There are even ground rules. “There’s a safe, friendly environment,” says one of the organisers. “We’re hoping that this is an active evening, so chip in. And we will have you all up on your feet.” Later, the group explores “relational connections” with bits of string and conducts a “mapping exercise” to identify social networks that already exist in the room.
Its unconventional methods might explain why some have dubbed it “Movement for Strange”, but maybe they are on to something. By the end of the session, the attendees have set up ambitious ‘action points’, and even the most sceptical attendee remarks how “positive” he feels.
This is not your average Labour Party meeting.
It all began with David Miliband’s bid to be leader last year. And although that didn’t work out, he stuck with the project, becoming an M4C trustee. From his parliamentary office, Miliband explains: “It’s two-thirds Labour history, one-third American community organising.”

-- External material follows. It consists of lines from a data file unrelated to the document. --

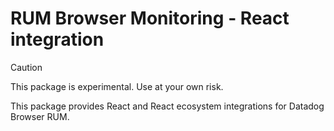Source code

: # RUM Browser Monitoring - React integration

> [!CAUTION]
> This package is experimental. Use at your own risk.

This package provides React and React ecosystem integrations for Datadog Browser RUM.
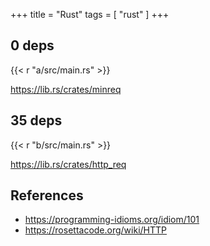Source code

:+++
title = "Rust"
tags = [ "rust" ]
+++

## 0 deps

{{< r "a/src/main.rs" >}}

<https://lib.rs/crates/minreq>

## 35 deps

{{< r "b/src/main.rs" >}}

<https://lib.rs/crates/http_req>

## References

- <https://programming-idioms.org/idiom/101>
- <https://rosettacode.org/wiki/HTTP>
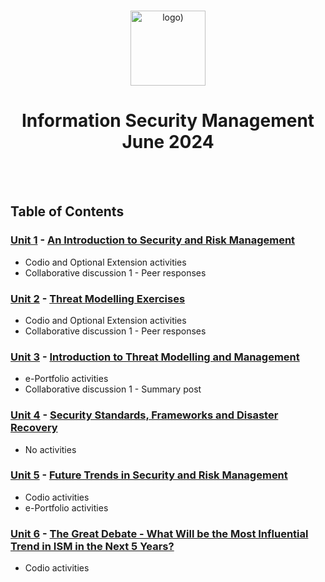 <br>

<p align="center">
<img src="https://www.i-success.org/wp-content/uploads/2018/09/uoe-logo-1500x544.jpg" alt="logo)" height="120"/>
</p>

<h1 align="center">
Information Security Management<br>June 2024
</h1>
<br>
<br>

## Table of Contents
### [Unit 1](/Unit01/) - [An Introduction to Security and Risk Management](https://www.my-course.co.uk/course/view.php?id=11884&section=7)
- Codio and Optional Extension activities
- Collaborative discussion 1 - Peer responses

### [Unit 2](/Unit02/) - [Threat Modelling Exercises](https://www.my-course.co.uk/course/view.php?id=11884&section=8)
- Codio and Optional Extension activities
- Collaborative discussion 1 - Peer responses

### [Unit 3](/Unit03/) - [Introduction to Threat Modelling and Management](https://www.my-course.co.uk/course/view.php?id=11884&section=9)
- e-Portfolio activities
- Collaborative discussion 1 - Summary post

### [Unit 4](/Unit04/) - [Security Standards, Frameworks and Disaster Recovery](https://www.my-course.co.uk/course/view.php?id=11884&section=10)
- No activities

### [Unit 5](/Unit05/) - [Future Trends in Security and Risk Management](https://www.my-course.co.uk/course/view.php?id=11884&section=11)
- Codio activities
- e-Portfolio activities

### [Unit 6](/Unit06/) - [The Great Debate - What Will be the Most Influential Trend in ISM in the Next 5 Years?](https://www.my-course.co.uk/course/view.php?id=11884&section=12)
- Codio activities

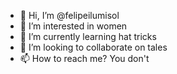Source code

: - 👋 Hi, I’m @felipeilumisol
- 👀 I’m interested in women
- 🌱 I’m currently learning hat tricks
- 💞️ I’m looking to collaborate on tales
- 📫 How to reach me? You don't

<!---
felipeilumisol/felipeilumisol is a ✨ special ✨ repository because its `README.md` (this file) appears on your GitHub profile.
You can click the Preview link to take a look at your changes.
--->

From the global stage as foreign secretary to a hyper-local community organising force: it must be quite a step-change. “It’s definitely a journey,” Miliband admits, “definitely a change, but a very welcome one. I’ve spent 20 years working in government for the people. This is about government by the people. That’s very refreshing, very enhancing.”
Although he does not sit on the Labour frontbench, Miliband has found influence through M4C. “It gave me an important outlet for my passion for electing Labour Party governments, given that I wasn’t going to be in the shadow cabinet,” he explains. “It was a good way for fulfilling my passion to make the Labour Party a relevant, powerful, electable organisation that lived up to the best of its potential. But if you’re suggesting that it’s providing me with a family I didn’t have, then no.”
Although not familial, some suggested that Miliband’s attachment to M4C could be blamed for his failed leadership bid. In Rowenna Davis’ book Tangled up in Blue: Blue Labour and the Struggle for Labour’s Soul, Labour influencer Maurice Glasman is quoted as saying that one reason David lost was because of his inability to dedicate enough time to the project. “That failure to commit cost him the job.”
“That’s nonsense,” Miliband retorts. “I’m proud I did it and I would do it again. It’s a very important part of my politics that we’re a movement, not just a machine. When we are a machine, we lose. We’ve got to become a movement again if we want to win. And I want us to win.”
One former Miliband staffer explains: “None of the candidates standing at the leadership election could claim to be particularly rooted in the movement, or trade unionists – they were special advisers and political professionals. There was a need to talk about the grassroots. Ed did it through the Living Wage. David did it through Movement for Change.”
But perhaps the idea was too big for the leadership contest. Miliband is reluctant to talk further about it. “There are all sorts of things I could say about that, but I generally don’t talk about the past,” he states carefully.
Did people understand then what M4C was trying to achieve? “You’d have to ask others,” he replies. “I’m not going to be drawn into it. The important thing is that people know about it now, and are inspired by it.”
And people really do seem to be inspired. Back in that Lambeth pub, members take turns to say why they joined the Labour Party. Rukayah, in her 20s, was inspired after witnessing local injustices. “I want to match the experiences, particularly of Afro-Caribbean communities, and find a good way to get our voices heard.”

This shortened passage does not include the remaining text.